Something like the following might do it:

$months = array(
                    "01" => "January", 
                    "02" => "Feberuary", 
                    "03" => "March", 
                    "04" => "April", 
                    "05" => "May", 
                    "06" => "June", 
                    "07" => "July", 
                    "08" => "August", 
                    "09" => "September", 
                    "10" => "October", 
                    "11" => "November", 
                    "12" => "December"
                );

$weekDays = array(
                    "01" => "Monday", 
                    "02" => "Tuesday", 
                    "03" => "Wednesday", 
                    "04" => "Thursday", 
                    "05" => "Friday", 
                    "06" => "Saturday", 
                    "07" => "Sunday"
                );

foreach($months as $value){
    if(strpos(strtolower($string),strtolower($value))){
        \\ extract and assign as you like...
    }
}

Probably do a nother loop to check for other weekDays or other formats, or just nest.


Inspired by Juan Cortes's broken link based off Dolph's algorithm, I went ahead and wrote it up myself. Note that I decided to just return on first successful match.

<?php
function extractDatetime($string) {
    if(strtotime($string)) return $string;
    $string = str_replace(array(" at ", " on ", " the "), " ", $string);
    if(strtotime($string)) return $string;

    $list = explode(" ", $string);
    $first_length = count($list);
    for($j=0; $j < $first_length; $j++) {
        $original_length = count($list);
        for($i=0; $i < $original_length; $i++) {
            $temp_list = $list;
            for($k = 0; $k < $i; $k++) unset($temp_list[$k]);
            //echo "<code>".implode(" ", $temp_list)."</code><br/>"; // for visualizing the tests, if you want to see it
            if(strtotime(implode(" ", $temp_list))) return implode(" ", $temp_list);
        }
        array_pop($list);
    }

    return false;
}

Inputs

$array = array(
        "Gadzooks, is it 17th June already",
        "I’m going to play croquet next Friday",
        "Where was the dog yesterday at 6 PM?",
        "Where was Steve on Monday at 7am?"
);

foreach($array as $a) echo "$a => ".extractDatetime(str_replace("?", "", $a))."<hr/>";

Outputs

Gadzooks, is it 17th June already
is it 17th June already
it 17th June already
17th June already
June already
already
Gadzooks, is it 17th June
is it 17th June
it 17th June
17th June
Gadzooks, is it 17th June already => 17th June
-----
I’m going to play croquet next Friday
going to play croquet next Friday
to play croquet next Friday
play croquet next Friday
croquet next Friday
next Friday
I’m going to play croquet next Friday => next Friday
-----
Where was Rav Four yesterday 6 PM
was Rav Four yesterday 6 PM
Rav Four yesterday 6 PM
Four yesterday 6 PM
yesterday 6 PM
Where was the Rav Four yesterday at 6 PM? => yesterday 6 PM
-----
Where was Steve Monday 7am
was Steve Monday 7am
Steve Monday 7am
Monday 7am
Where was Steve on Monday at 7am? => Monday 7am
-----

I would do it this way:

First check if the entire string is a valid date with strtotime().
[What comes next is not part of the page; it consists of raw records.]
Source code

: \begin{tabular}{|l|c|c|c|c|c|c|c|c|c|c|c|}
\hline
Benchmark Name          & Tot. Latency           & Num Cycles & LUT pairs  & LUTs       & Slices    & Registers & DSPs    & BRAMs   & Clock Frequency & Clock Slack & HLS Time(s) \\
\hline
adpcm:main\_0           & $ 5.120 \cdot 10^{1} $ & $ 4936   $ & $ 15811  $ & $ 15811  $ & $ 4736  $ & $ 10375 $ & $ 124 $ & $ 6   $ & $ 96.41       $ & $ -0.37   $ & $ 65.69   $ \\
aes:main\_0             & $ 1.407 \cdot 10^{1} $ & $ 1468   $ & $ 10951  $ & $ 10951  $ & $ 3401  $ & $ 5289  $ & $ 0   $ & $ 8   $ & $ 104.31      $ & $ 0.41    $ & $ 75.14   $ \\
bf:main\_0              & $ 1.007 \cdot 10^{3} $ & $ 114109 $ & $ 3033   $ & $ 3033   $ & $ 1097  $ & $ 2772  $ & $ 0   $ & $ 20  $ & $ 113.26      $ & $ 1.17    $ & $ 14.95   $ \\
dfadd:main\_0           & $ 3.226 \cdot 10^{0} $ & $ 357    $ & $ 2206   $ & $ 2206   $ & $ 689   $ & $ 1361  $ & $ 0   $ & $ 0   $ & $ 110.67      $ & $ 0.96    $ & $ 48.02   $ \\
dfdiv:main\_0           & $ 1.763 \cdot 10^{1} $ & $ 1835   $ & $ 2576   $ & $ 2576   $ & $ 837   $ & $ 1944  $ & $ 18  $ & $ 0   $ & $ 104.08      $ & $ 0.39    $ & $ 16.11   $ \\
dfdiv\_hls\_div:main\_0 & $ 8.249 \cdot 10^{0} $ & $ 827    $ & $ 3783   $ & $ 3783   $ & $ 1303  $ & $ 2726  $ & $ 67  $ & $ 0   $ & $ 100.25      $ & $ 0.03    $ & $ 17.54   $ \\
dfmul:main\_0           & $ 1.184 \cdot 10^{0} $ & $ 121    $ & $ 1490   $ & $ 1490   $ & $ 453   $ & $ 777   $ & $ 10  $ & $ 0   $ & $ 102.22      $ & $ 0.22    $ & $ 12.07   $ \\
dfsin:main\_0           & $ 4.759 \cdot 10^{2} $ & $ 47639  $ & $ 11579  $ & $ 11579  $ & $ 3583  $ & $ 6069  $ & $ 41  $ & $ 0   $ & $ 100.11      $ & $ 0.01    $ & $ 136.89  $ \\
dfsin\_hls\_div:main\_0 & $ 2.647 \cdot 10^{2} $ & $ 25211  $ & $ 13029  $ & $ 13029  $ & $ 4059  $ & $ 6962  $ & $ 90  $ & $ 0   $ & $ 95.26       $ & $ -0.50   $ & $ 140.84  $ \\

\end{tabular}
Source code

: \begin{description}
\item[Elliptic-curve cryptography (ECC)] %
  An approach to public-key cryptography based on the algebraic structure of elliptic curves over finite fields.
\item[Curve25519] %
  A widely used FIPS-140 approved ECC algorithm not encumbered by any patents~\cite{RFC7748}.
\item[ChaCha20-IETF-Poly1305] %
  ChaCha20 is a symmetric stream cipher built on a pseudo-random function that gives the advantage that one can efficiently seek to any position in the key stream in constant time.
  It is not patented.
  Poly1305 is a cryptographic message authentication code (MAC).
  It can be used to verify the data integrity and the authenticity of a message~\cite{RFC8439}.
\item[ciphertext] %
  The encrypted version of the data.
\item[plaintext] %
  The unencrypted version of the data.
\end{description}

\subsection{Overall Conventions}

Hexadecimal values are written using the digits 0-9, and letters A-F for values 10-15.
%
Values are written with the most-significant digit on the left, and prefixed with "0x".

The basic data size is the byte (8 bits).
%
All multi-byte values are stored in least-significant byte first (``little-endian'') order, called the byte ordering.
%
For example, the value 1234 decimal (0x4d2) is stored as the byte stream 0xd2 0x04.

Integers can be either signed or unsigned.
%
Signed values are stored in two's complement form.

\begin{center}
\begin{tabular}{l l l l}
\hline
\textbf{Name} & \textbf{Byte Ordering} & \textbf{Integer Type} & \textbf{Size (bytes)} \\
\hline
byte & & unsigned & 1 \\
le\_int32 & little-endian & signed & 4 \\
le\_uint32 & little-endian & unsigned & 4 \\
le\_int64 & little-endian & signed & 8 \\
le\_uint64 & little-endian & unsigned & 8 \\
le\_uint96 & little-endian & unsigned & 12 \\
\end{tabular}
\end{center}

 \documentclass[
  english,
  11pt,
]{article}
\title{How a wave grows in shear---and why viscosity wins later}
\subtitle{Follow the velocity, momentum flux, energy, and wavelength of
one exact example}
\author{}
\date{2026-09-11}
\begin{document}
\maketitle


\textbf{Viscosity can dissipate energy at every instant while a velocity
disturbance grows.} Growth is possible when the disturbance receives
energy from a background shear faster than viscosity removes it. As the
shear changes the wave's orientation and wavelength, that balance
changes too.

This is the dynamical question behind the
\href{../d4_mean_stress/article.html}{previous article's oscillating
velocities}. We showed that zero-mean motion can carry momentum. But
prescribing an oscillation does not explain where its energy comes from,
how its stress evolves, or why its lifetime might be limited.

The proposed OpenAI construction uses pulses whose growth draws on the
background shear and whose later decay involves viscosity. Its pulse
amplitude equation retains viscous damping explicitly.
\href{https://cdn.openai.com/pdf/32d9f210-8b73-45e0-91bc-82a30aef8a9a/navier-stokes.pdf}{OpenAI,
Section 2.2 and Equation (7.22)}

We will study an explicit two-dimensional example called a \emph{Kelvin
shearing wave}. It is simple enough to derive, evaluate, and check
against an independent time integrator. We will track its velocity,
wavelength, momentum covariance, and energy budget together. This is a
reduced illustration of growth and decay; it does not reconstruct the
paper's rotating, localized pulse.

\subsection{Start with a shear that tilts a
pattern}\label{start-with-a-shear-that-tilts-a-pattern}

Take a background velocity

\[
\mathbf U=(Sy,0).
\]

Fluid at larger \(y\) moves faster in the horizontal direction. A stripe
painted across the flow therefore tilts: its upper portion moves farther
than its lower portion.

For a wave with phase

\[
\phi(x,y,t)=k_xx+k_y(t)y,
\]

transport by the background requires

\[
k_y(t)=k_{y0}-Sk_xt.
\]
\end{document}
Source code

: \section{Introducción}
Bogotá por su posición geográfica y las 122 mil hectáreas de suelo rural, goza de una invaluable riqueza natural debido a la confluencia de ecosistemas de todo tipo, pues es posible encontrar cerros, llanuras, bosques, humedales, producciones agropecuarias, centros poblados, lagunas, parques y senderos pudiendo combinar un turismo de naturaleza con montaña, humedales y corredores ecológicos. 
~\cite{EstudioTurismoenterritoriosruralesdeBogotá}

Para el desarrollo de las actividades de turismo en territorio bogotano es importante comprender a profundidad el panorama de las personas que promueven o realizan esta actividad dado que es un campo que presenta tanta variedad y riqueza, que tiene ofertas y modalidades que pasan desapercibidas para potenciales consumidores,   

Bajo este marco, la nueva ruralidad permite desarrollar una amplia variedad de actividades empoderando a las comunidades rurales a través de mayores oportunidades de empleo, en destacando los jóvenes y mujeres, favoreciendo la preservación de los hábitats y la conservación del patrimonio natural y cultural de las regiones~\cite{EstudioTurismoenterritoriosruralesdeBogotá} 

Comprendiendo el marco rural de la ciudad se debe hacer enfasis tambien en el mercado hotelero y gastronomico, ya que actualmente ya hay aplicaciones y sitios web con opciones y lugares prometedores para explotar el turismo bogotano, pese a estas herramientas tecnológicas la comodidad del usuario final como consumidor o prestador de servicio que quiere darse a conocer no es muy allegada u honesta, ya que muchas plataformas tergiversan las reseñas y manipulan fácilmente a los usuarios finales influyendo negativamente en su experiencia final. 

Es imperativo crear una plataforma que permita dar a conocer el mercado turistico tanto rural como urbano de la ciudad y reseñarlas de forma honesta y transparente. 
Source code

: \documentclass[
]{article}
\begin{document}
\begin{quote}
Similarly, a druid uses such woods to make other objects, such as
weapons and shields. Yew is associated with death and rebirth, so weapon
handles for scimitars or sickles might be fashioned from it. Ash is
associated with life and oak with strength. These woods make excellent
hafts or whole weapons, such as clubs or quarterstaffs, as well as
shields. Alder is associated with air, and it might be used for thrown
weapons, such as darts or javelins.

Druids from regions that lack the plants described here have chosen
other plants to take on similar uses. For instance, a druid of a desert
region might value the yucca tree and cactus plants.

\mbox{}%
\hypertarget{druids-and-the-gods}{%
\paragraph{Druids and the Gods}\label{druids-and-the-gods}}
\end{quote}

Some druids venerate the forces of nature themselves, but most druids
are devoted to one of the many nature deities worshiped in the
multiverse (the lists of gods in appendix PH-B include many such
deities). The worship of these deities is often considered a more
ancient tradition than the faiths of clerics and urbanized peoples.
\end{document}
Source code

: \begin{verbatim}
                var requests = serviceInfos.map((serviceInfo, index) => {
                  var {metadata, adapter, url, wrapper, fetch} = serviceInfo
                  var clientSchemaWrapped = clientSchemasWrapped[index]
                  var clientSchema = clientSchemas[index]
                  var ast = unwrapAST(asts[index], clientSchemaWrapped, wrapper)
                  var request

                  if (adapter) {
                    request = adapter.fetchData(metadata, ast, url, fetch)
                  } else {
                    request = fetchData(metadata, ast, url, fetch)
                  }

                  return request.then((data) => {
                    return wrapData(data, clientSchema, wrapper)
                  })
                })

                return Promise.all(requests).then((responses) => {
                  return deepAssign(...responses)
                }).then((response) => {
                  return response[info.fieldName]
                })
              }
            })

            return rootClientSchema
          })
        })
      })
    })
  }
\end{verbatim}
If so, you're done.

If not, determine how many words are in your string (split on whitespace for example). Let this number be n.

Loop over every n-1 word combination and use strtotime() to see if the phrase is a valid date. If so you've found the longest valid date string within your original string.

If not, loop over every n-2 word combination and use strtotime() to see if the phrase is a valid date. If so you've found the longest valid date string within your original string.

...and so on until you've found a valid date string or searched every single/individual word. By finding the longest matches, you'll get the most informed dates (if that makes sense). Since you're dealing with tweets, your strings will never be huge.


If you have the horsepower, you could try the following algorithm. I'm showing an example, and leaving the tedious work up to you :)

//Attempt to perform strtotime() on each contiguous subset of words...

//1st iteration
strtotime("Gadzooks, is it 17th June already")
strtotime("is it 17th June already")
strtotime("it 17th June already")
strtotime("17th June already")
strtotime("June already")
strtotime("already")

//2nd iteration
strtotime("Gadzooks, is it 17th June")
strtotime("is it 17th June")
strtotime("17th June") //date!
strtotime("June") //date!

//3rd iteration
strtotime("Gadzooks, is it 17th")
strtotime("is it 17th")
strtotime("it 17th")
strtotime("17th") //date!

//4th iteration
strtotime("Gadzooks, is it")
//etc

And we can assume that strtotime("17th June") is more accurate than strtotime("17th") simply because it contains more words... i.e. "next Friday" will always be more accurate than "Friday".